───── Entries supplied ─────
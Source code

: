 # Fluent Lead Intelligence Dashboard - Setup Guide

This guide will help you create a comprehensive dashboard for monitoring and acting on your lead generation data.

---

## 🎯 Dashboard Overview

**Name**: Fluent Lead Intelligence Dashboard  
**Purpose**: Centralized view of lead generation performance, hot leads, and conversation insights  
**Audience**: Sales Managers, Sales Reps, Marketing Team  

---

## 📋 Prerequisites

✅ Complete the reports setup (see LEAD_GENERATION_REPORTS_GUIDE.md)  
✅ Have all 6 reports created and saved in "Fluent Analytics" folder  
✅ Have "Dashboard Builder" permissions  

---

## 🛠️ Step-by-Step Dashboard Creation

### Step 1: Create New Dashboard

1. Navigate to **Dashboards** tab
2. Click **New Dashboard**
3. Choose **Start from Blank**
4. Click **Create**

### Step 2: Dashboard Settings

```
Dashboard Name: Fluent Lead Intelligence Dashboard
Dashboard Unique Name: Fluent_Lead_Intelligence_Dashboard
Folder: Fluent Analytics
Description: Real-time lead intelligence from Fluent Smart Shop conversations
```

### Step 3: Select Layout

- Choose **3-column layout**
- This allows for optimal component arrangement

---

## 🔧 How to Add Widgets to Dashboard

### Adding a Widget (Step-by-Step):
─────
### Problem requirements
The lines holding the string "Have" in the listing above are what you should copy out.

### Answer to this problem
✅ Have all 6 reports created and saved in "Fluent Analytics" folder  
✅ Have "Dashboard Builder" permissions  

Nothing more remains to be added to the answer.